Thomas Daigle, Massachusetts man, pays off his mortgage in pennies
A Massachusetts man paid off his mortgage using 62,000 pennies.
“I’ve never saved anything other than pennies. And it started out as a whim. You know, a penny for the mortgage,” Thomas Daigle told NBC affiliate WHDH-TV of Boston.
He said he just wanted his last payment on the house he bought in 1977 with his wife to be “memorable.” At two 400-pound boxes, we’d say that penny payment isn’t going to be forgotten soon.
Thomas made it his mission from the outset of his mortgage to make the final payment in pennies.
“It was something I wanted to do,” he told the Milford Daily News. “I always follow through.
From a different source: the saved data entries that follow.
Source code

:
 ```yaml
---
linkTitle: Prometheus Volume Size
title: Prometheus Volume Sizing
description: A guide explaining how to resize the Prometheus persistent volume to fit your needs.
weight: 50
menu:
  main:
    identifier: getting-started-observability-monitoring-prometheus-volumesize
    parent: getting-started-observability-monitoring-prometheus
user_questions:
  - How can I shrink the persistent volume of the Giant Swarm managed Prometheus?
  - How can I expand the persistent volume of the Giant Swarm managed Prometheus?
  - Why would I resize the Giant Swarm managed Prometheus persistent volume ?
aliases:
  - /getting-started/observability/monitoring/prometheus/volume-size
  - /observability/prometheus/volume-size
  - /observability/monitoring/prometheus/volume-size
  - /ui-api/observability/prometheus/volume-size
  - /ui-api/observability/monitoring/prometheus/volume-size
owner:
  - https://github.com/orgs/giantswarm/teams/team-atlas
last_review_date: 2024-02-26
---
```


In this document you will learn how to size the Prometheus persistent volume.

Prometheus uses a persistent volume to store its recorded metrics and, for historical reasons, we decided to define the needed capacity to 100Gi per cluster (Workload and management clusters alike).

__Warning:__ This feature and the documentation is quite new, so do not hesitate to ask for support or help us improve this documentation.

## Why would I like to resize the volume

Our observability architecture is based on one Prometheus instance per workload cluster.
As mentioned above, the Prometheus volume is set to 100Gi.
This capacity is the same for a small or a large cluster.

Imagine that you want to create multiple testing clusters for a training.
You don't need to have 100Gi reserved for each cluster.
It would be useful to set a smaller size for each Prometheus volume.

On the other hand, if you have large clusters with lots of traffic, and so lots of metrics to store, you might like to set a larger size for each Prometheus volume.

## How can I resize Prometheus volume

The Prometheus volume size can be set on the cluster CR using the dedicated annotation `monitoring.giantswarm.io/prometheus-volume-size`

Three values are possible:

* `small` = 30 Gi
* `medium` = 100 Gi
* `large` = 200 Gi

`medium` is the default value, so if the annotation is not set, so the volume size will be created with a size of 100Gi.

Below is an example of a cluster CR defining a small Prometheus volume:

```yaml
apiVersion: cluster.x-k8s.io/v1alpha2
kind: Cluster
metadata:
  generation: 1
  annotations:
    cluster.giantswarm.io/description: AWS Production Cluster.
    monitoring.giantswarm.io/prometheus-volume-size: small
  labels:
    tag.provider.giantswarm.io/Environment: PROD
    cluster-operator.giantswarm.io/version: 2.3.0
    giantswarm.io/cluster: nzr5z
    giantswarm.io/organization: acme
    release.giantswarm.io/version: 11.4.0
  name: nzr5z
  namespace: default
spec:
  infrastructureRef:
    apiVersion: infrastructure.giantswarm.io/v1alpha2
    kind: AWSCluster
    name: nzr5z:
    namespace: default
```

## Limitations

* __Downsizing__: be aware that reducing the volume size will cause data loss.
I was just praying I didn’t die first.”
Thirty-five years ago as Daigle, a business owner in Milford, and his wife Sandra were leaving the bank after getting the new mortgage on their home, he saw a penny just laying in the parking lot and that’s where it all started.
“I picked it up and I said to my wife, ‘Ah, a penny towards our mortgage,” said Daigle.
Fast forward to this spring when Daigle called his bank and showed up to the Milford Federal Savings and Loan with two large metal boxes full of rolled pennies — 62,000 of them — the last payment on his mortgage.
“Everybody was so happy at the bank I’m surprised they didn’t have a cake or something,” said Daigle.
On average, his penny pile grew at 2.5 pennies per day. It started out in a grape crate, which began to break over the years as the pennies added up. He then bought a pair of steel military rocket launcher ammo boxes to hold the pennies.